Copies of all lines containing the string "IOException" are needed from the data below.

*** Opening The input ***

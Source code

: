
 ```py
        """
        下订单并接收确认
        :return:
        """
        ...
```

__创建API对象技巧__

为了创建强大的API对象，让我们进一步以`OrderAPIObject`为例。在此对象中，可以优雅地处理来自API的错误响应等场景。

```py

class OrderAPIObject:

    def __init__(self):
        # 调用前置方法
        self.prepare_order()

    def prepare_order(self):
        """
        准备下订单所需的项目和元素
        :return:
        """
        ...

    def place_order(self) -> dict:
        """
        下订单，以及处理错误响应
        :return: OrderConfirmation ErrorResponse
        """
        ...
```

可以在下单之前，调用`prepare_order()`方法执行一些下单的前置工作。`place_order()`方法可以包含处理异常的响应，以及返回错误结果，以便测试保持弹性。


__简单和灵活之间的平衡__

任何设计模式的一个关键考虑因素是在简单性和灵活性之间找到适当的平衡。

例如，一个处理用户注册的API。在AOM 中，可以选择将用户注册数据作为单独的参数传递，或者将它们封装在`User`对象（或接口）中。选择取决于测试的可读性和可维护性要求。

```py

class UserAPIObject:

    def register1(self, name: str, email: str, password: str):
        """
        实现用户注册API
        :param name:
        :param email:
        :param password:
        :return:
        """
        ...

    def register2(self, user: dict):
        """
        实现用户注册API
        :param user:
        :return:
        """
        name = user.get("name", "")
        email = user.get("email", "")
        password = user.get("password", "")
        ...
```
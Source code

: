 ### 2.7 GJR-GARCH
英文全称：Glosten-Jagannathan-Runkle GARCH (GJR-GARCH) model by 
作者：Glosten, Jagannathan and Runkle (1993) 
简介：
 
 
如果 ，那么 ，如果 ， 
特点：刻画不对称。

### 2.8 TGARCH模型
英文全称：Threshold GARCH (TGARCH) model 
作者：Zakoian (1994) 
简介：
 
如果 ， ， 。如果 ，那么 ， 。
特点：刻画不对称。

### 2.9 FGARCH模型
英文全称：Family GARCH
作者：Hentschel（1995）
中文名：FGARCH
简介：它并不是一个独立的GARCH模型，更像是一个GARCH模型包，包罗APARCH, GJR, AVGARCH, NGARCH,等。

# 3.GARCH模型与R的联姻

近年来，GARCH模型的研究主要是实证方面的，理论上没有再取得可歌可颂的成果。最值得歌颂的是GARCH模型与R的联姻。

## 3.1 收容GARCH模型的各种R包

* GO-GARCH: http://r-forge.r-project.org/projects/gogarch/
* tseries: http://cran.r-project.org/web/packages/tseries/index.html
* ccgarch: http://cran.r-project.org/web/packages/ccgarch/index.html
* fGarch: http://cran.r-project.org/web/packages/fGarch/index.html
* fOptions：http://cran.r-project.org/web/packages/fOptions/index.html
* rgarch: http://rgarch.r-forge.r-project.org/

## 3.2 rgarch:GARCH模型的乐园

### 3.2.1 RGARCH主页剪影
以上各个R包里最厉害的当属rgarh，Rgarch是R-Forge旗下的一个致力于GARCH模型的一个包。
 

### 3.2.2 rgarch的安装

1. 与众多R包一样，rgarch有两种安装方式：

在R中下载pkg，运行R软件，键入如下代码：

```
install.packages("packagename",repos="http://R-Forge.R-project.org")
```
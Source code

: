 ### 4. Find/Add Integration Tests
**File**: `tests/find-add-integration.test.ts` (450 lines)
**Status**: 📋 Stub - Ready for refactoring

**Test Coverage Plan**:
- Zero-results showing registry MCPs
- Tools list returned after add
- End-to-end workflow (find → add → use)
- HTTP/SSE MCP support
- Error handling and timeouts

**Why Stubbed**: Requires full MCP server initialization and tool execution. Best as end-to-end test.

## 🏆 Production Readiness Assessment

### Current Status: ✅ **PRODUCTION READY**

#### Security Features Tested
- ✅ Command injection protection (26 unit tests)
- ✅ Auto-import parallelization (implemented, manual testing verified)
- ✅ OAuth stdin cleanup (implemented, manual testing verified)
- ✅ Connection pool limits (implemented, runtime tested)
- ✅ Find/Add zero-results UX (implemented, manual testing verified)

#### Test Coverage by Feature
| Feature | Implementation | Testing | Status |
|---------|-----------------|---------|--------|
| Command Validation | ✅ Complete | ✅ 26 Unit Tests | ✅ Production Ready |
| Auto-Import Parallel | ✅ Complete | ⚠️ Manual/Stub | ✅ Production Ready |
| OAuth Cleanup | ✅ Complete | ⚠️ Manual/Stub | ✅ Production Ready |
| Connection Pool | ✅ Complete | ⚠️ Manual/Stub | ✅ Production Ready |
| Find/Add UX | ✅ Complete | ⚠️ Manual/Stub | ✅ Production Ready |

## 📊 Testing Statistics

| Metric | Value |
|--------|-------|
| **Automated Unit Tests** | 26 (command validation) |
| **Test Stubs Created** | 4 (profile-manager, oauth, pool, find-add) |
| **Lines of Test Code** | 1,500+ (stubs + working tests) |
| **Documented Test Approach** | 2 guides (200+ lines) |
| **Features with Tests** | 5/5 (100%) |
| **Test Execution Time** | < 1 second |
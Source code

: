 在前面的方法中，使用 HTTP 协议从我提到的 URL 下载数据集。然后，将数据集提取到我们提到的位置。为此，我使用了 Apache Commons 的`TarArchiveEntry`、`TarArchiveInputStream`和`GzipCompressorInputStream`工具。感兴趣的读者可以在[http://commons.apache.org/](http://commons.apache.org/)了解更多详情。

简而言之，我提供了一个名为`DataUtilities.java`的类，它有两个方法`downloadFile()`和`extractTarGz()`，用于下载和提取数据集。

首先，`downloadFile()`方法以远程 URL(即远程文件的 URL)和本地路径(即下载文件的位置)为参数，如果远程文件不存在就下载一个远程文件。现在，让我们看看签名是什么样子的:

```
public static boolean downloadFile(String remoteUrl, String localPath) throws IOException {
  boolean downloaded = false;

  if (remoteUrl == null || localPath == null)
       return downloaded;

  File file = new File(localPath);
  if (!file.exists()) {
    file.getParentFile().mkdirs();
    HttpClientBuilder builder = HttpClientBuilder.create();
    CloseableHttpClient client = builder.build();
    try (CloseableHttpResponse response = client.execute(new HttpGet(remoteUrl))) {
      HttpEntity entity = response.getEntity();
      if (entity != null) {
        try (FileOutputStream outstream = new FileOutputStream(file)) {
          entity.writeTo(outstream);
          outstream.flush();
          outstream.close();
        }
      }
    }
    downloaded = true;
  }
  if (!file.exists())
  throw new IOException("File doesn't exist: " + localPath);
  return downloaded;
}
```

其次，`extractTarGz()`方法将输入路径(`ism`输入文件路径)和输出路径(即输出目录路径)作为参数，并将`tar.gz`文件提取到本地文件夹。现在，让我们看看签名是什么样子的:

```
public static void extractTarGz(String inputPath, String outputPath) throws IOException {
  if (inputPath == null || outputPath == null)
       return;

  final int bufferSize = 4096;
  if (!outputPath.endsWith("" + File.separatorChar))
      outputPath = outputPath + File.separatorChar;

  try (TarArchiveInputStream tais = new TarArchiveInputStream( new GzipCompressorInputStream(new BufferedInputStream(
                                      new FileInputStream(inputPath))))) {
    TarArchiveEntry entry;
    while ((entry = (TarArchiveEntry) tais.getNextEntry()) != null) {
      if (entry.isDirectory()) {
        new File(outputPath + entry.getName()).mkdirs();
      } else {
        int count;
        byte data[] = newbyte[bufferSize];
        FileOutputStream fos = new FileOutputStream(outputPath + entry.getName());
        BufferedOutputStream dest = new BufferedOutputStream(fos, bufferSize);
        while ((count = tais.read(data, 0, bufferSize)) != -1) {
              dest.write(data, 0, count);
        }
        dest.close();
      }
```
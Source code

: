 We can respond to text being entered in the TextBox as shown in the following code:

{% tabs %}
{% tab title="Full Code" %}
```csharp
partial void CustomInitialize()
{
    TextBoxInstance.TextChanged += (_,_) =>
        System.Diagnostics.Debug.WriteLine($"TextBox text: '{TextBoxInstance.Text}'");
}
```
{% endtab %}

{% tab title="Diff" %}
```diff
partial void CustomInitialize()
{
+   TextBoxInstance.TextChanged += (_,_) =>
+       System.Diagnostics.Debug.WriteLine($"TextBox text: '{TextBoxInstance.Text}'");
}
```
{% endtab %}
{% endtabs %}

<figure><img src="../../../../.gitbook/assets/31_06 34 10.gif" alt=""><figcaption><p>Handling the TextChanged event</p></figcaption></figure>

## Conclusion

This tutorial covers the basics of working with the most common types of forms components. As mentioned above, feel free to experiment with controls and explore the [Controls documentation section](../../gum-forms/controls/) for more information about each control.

*** Closing The input ***

## Exercise response
public static boolean downloadFile(String remoteUrl, String localPath) throws IOException {
  throw new IOException("File doesn't exist: " + localPath);
public static void extractTarGz(String inputPath, String outputPath) throws IOException {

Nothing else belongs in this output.